* [WHAT THE EXERCISE ASKS]:
All lines in the data bearing the string "decidir" should be identified and copied.

╭─ EXTRACTED DATA

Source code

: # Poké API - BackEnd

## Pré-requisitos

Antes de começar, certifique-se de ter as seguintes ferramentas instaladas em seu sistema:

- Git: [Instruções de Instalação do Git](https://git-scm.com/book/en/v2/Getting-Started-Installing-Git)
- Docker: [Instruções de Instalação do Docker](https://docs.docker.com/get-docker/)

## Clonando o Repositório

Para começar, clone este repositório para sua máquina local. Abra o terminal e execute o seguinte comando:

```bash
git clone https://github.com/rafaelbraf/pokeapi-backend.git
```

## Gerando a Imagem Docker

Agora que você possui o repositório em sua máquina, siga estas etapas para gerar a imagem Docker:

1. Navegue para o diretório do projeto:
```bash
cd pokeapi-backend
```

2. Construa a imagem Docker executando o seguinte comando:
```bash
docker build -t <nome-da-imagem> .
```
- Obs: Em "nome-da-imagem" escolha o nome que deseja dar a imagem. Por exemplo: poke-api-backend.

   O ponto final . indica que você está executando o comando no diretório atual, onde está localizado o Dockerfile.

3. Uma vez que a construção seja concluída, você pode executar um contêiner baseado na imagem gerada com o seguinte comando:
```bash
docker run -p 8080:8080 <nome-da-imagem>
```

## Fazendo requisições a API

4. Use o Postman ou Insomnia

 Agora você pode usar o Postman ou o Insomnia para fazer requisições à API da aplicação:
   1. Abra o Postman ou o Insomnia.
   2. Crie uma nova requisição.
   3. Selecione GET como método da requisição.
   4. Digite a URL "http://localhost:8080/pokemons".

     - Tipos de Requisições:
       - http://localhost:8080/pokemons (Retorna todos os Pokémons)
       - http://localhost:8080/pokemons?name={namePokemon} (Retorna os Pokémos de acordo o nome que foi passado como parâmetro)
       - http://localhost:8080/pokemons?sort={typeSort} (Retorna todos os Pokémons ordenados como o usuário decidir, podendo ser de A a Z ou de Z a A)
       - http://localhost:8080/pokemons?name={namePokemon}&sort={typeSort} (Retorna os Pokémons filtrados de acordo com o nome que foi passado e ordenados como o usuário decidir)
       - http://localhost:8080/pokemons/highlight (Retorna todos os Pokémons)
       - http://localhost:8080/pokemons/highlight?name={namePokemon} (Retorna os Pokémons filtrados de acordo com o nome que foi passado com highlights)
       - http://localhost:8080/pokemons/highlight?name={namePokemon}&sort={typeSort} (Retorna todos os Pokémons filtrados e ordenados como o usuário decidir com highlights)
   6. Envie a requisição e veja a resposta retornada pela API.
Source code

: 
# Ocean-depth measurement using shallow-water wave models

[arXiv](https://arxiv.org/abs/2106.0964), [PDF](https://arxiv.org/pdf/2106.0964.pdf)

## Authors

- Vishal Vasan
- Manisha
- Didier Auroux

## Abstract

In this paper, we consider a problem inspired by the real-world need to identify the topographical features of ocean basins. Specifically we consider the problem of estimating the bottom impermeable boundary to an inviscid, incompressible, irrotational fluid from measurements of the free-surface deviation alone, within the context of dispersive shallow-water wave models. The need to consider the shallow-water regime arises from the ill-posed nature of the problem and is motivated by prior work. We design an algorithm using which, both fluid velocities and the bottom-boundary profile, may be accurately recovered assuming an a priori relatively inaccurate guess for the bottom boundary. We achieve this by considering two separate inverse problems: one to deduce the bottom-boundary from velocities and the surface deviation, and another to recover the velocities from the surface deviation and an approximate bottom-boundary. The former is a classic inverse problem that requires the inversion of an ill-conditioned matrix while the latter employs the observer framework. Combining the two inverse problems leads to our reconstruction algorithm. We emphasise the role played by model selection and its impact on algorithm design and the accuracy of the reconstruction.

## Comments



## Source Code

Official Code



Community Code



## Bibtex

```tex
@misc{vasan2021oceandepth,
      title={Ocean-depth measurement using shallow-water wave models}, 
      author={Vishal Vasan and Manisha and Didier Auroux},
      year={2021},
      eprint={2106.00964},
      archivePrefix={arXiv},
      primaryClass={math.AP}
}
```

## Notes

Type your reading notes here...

╰─

* [EXPECTED OUTPUT]:
       - http://localhost:8080/pokemons?sort={typeSort} (Retorna todos os Pokémons ordenados como o usuário decidir, podendo ser de A a Z ou de Z a A)
       - http://localhost:8080/pokemons?name={namePokemon}&sort={typeSort} (Retorna os Pokémons filtrados de acordo com o nome que foi passado e ordenados como o usuário decidir)
       - http://localhost:8080/pokemons/highlight?name={namePokemon}&sort={typeSort} (Retorna todos os Pokémons filtrados e ordenados como o usuário decidir com highlights)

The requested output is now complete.